*** Block opens ***
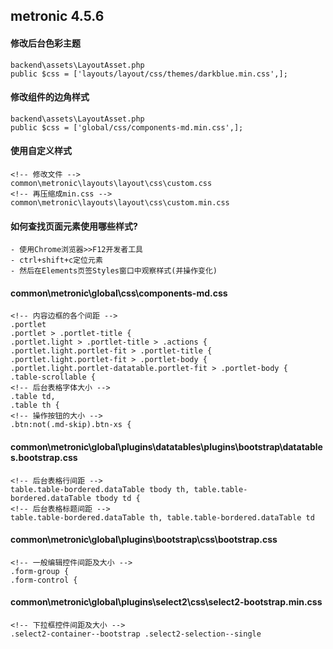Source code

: ## metronic 4.5.6

#### 修改后台色彩主题
    backend\assets\LayoutAsset.php
    public $css = ['layouts/layout/css/themes/darkblue.min.css',];

#### 修改组件的边角样式
    backend\assets\LayoutAsset.php
    public $css = ['global/css/components-md.min.css',];

#### 使用自定义样式
    <!-- 修改文件 -->
    common\metronic\layouts\layout\css\custom.css
    <!-- 再压缩成min.css -->
    common\metronic\layouts\layout\css\custom.min.css

#### 如何查找页面元素使用哪些样式?
    - 使用Chrome浏览器>>F12开发者工具
    - ctrl+shift+c定位元素
    - 然后在Elements页签Styles窗口中观察样式(并操作变化)

#### common\metronic\global\css\components-md.css
    <!-- 内容边框的各个间距 -->
    .portlet
    .portlet > .portlet-title {
    .portlet.light > .portlet-title > .actions {
    .portlet.light.portlet-fit > .portlet-title {
    .portlet.light.portlet-fit > .portlet-body {
    .portlet.light.portlet-datatable.portlet-fit > .portlet-body {
    .table-scrollable {
    <!-- 后台表格字体大小 -->
    .table td,
    .table th {
    <!-- 操作按钮的大小 -->
    .btn:not(.md-skip).btn-xs {

#### common\metronic\global\plugins\datatables\plugins\bootstrap\datatables.bootstrap.css
    <!-- 后台表格行间距 -->
    table.table-bordered.dataTable tbody th, table.table-bordered.dataTable tbody td {
    <!-- 后台表格标题间距 -->
    table.table-bordered.dataTable th, table.table-bordered.dataTable td

#### common\metronic\global\plugins\bootstrap\css\bootstrap.css
    <!-- 一般编辑控件间距及大小 -->
    .form-group {
    .form-control {

#### common\metronic\global\plugins\select2\css\select2-bootstrap.min.css
    <!-- 下拉框控件间距及大小 -->
    .select2-container--bootstrap .select2-selection--single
*** Block closes ***
* What you need to do *
Restate word for word only the lines above from the line containing "#### common\metronic\global\css\components-md.css" to the line containing "<!-- 后台表格字体大小 -->", both of them included.

* Exercise answer *
#### common\metronic\global\css\components-md.css
    <!-- 内容边框的各个间距 -->
    .portlet
    .portlet > .portlet-title {
    .portlet.light > .portlet-title > .actions {
    .portlet.light.portlet-fit > .portlet-title {
    .portlet.light.portlet-fit > .portlet-body {
    .portlet.light.portlet-datatable.portlet-fit > .portlet-body {
    .table-scrollable {
    <!-- 后台表格字体大小 -->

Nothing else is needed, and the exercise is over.